When I initialize the Amazon Nova Act SDK client, I pass a starting page, whether to launch the browser headless or not, and if I need debug logs. Then, I use the act() method to pass instructions to the agent using natural language that can include variables. For example:

client.act("Close any cookie banners.")

or

client.act(f"Search for apartments near {location}")

To run the script, I install the Amazon Nova Act SDK:

pip install nova-act

I set the Amazon Nova Act API key in the NOVA_ACT_API_KEY environment variable:

export NOVA_ACT_API_KEY=

The script also uses the pandas Python module to process the data extracted from the websites and Pydantic to gather data from the SDK in the correct format:

pip install pandas pydantic

Now, I run the script and go grab some coffee. When I'm back, the script has produced a nicely formatted table, completing in minutes what would typically take much longer to gather manually.

Here's a recording of what happened on my screen while the script was running. At the bottom of the screen, you can see the output to the terminal from the Amazon Nova Act SDK, including the thinking process, the actions, and the results extracted from the web pages. After some properties have been selected, multiple browser windows are used in parallel to find the distance by bike to the train station.

At the end of the video, I see the final table that includes information from multiple websites and sorts results based on my needs. The video has been sped up to make it easier to follow.

If I look at the code, the script demonstrates several key capabilities of Nova Act:

Natural language commands – The act() method accepts straightforward natural language instructions like "search for homes near..." that Amazon Nova Act translates into precise browser actions.

Structured data extraction – Amazon Nova Act can extract specific information from web pages and return it in structured formats like JSON.

Parallelization – Multiple Amazon Nova Act clients can run simultaneously in separate threads, drastically reducing the time needed to collect data from multiple sources.

Hybrid programming model – The example combines the power of natural language instructions with traditional Python code for maximum flexibility and control.

Things to Know

Amazon Nova Act is available in the US as a research preview from Amazon AGI. These capabilities will be available on Amazon Bedrock in the coming months. At this time, there's no cost when using the Amazon Nova Act SDK.

The Amazon Nova Act SDK supports MacOS and Ubuntu operating systems, and is compatible with Python 3.10 or later. You can use the SDK interactively with the Python interpreter for experimenting and step-by-step debugging with a visible browser window, or you can prepare a script for automation and asynchronous execution using headless mode.

Amazon Nova Act works best when you break up actions into multiple act() calls that typically result in 3 to 5 browser actions each (for example, click, type, scroll).

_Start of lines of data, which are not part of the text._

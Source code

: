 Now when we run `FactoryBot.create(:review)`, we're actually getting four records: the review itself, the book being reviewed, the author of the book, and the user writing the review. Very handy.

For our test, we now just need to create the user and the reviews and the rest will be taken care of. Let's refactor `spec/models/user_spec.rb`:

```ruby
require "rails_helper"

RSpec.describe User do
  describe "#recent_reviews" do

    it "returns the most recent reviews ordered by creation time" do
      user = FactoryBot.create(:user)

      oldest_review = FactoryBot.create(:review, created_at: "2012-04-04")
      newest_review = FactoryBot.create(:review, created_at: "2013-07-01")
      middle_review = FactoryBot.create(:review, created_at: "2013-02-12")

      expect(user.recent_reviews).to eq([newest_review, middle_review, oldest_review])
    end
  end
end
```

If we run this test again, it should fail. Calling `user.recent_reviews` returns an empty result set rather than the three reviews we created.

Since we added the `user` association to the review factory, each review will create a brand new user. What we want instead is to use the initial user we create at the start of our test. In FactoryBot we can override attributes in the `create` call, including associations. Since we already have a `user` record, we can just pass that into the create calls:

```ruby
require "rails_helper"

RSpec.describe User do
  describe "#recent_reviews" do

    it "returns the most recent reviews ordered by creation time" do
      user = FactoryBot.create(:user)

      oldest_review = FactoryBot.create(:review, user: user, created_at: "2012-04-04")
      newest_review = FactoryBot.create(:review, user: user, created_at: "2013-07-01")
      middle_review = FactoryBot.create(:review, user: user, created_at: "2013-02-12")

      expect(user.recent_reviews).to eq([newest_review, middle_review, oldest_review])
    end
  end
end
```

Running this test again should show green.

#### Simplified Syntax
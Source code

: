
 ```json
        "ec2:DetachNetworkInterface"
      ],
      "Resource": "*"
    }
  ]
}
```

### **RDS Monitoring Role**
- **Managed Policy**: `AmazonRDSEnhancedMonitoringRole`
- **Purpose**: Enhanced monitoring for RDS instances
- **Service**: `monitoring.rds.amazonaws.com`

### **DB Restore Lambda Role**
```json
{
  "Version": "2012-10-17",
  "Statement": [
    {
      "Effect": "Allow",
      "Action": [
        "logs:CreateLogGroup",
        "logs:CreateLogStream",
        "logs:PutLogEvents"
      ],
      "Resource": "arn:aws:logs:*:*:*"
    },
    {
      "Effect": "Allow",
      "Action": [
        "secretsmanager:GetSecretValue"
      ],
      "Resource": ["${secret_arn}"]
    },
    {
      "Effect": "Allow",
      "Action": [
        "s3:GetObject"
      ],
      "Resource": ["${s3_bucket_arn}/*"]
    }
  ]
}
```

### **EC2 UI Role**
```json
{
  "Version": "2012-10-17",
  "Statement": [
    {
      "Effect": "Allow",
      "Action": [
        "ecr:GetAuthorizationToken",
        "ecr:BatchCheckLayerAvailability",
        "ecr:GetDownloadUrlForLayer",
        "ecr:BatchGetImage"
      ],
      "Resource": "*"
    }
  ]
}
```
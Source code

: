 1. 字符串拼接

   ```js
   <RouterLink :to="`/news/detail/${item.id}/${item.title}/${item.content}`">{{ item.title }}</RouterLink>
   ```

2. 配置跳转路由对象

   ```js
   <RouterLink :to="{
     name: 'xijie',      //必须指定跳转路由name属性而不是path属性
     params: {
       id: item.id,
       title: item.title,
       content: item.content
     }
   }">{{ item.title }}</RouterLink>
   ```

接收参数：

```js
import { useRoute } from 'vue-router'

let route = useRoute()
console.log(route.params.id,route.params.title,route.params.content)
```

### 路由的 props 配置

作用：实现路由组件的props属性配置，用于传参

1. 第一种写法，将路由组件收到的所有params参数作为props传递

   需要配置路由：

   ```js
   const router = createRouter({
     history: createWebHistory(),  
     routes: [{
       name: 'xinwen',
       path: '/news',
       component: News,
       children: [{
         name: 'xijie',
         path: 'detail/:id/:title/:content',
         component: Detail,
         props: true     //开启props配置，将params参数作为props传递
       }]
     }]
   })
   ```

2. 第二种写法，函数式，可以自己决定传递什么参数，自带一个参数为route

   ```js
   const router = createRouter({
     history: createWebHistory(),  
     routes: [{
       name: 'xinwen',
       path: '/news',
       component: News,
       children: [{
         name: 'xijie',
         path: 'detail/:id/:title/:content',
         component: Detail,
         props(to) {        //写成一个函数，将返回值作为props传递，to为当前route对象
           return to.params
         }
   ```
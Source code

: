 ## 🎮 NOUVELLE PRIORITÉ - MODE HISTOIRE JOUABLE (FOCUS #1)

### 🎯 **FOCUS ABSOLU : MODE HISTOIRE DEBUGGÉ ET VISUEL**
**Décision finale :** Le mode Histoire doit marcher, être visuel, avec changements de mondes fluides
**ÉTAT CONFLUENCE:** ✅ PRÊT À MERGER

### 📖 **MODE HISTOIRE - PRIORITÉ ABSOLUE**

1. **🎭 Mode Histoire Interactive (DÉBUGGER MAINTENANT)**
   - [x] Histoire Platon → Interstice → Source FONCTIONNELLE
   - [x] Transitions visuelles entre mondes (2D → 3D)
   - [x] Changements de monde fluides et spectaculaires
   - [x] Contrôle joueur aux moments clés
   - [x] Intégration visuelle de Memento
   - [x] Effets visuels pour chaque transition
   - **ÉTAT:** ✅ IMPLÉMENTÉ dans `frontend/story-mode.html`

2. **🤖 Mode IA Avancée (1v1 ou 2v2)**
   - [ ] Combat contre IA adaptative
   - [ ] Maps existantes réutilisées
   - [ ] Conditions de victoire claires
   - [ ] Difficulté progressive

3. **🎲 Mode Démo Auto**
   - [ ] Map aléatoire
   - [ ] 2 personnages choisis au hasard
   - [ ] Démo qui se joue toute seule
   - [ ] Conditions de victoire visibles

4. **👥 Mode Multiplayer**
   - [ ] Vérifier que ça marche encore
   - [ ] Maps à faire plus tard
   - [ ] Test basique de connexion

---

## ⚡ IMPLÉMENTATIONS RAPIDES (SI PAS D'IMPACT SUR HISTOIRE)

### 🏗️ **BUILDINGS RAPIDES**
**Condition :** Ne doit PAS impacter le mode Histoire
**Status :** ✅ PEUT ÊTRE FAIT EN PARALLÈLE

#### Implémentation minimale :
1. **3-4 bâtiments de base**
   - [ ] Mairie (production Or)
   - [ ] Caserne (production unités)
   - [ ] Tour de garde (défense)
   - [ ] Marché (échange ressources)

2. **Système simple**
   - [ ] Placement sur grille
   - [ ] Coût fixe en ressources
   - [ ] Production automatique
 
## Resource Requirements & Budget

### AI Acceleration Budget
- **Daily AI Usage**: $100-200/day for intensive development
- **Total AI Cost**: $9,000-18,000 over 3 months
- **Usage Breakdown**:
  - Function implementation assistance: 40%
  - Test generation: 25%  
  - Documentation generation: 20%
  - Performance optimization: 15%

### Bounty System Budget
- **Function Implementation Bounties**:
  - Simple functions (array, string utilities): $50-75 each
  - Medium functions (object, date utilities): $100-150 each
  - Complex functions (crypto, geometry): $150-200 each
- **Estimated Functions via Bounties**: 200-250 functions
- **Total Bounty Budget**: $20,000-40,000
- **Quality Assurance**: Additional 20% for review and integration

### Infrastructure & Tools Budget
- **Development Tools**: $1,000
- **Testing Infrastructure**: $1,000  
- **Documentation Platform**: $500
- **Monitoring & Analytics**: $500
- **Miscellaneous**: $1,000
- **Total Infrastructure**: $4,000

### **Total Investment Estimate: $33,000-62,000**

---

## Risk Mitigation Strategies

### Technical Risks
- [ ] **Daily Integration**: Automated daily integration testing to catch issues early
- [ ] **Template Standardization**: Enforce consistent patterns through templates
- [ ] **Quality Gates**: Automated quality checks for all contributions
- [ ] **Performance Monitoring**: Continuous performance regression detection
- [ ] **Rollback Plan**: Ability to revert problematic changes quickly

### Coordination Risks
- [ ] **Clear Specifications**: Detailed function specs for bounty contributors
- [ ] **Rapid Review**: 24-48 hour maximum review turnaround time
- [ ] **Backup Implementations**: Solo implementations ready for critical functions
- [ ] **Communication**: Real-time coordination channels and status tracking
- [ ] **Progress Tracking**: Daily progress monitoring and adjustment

Rather than asking for a complex workflow in a single command, divide it into logical steps, similar to how you'd instruct a person on how to complete a task for you. You can further enhance results with proper error handling in your code.

To automate tasks on websites that require authentication, you can configure the Amazon Nova Act SDK to use the Chrome browser installed on your machine with your existing login sessions, rather than the browser managed by the SDK.

The Amazon Nova Act SDK is an experimental early release. When using it, please consider that it might make mistakes.

Ready to start building with the Amazon Nova Act SDK? Whether you’re automating tedious tasks or optimizing large-scale workflows, the SDK gives you the power of generative AI to automate the web in a fast and reliable way, without the need to onboard to specific website structures or APIs.

You can follow the instructions in this repo where you can find examples and a full onboarding guide.

I can't wait to see what you'll automate with Amazon Nova Act!